4. Think: location, location, location. Always communicate bad news in an area or space that is visible to others, never behind locked doors or with curtains or blinds closed. The team members should discuss whether the bad news would be best delivered in a more open or more private setting on the unit, depending on the patient and safety needs.
5. Never communicate bad news alone. Always meet with the patient with at least one other person. This additional person can provide support for you and the patient. The support person can be responsible for helping assess the patient's emotional reaction to the news. Be sure that other support staff are readily available and are closely monitoring the situation visually. Staff should ensure a safe exit strategy for all once the bad news is effectively communicated.
6. Provide emotional encouragement and support to the patient after delivering the information. Ask the patient for his or her input about appropriate and healthy ways of coping with the bad news (for example, calling a family member or spending some time alone). Help the patient accept the bad news and explore ways to move forward or take control.
7. Share coping resources that are available to the patient and that can be utilized when needed, such as meeting with a team member or asking for additional treatment time with the therapist.
8. Communicate with and update the other team members about the outcome of the meeting with the patient.
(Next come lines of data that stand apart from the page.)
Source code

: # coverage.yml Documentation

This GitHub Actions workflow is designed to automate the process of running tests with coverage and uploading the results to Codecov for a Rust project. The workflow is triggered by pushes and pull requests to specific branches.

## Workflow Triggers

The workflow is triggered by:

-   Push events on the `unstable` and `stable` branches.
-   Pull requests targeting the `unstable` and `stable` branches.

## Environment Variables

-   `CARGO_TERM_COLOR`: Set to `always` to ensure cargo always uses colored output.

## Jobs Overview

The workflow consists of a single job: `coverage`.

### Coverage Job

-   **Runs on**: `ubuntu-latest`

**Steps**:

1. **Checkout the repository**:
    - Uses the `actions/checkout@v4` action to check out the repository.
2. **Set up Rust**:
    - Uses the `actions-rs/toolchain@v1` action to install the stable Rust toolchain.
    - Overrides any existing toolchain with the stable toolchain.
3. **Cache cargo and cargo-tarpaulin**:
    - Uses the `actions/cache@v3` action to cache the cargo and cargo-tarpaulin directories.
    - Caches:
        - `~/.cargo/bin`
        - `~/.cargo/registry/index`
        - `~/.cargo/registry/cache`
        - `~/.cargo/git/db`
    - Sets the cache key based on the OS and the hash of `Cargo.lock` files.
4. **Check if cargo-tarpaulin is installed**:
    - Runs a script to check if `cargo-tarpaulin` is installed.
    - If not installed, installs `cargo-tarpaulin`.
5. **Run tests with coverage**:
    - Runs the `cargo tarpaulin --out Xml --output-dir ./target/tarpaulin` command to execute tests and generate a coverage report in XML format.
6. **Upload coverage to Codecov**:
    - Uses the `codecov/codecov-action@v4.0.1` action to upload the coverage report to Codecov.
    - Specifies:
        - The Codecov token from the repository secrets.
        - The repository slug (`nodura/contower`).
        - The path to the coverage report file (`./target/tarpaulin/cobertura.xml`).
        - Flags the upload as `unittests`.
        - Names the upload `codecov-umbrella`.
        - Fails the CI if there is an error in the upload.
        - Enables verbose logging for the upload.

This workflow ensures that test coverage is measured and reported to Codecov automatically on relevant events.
Never assume other staff members know what was communicated, the patient's reaction, or the follow-up safety plan.
9. Meet with the patient and discuss potential challenges and risks, as well as resources available to the patient, during evenings or weekends, when there may be fewer staff available. Include new staff and substitute team members in all communications about bad news. This "handoff" communication is essential to safety.
Element 8: monitoring staff and patient safety performance data. It is important to determine the effectiveness of safety guidelines by analyzing staff input and safety performance data. These analyses can be used to improve and update the safety guidelines.
TVBH staff safety performance outcomes showed that the number of staff injuries decreased 90%— from 91 injuries in 2004 to nine injuries in 2008. Incidents defined as OSHA recordable declined by 77%—from 40 to nine. The number of individuals with lost workdays decreased 77%—from 22 to five. In addition, there was a significant positive impact on patient care: episodes of restraint and seclusion were reduced by 36% (from 301 to 191) during this period. The number of patient complaints fell by 37% (from 291 to 181), and the need for codes for staff to assist in a psychiatric emergency (announced over the public-address system) was reduced by 25% (from 346 to 259).
Safety guidelines can be implemented effectively for the injury-free management of patients both before and during a crisis. The implementation of TVBH's safety guidelines helped staff members to stop saying, "Getting hurt is part of the job." Instead, they now say, "No, getting hurt is not part of the job." TVBH continues to foster a culture of safety and a culture of learning actualized by a team approach to staff and patient safety. If our observations are borne out in controlled research studies, then these safety guidelines will become a "best practice."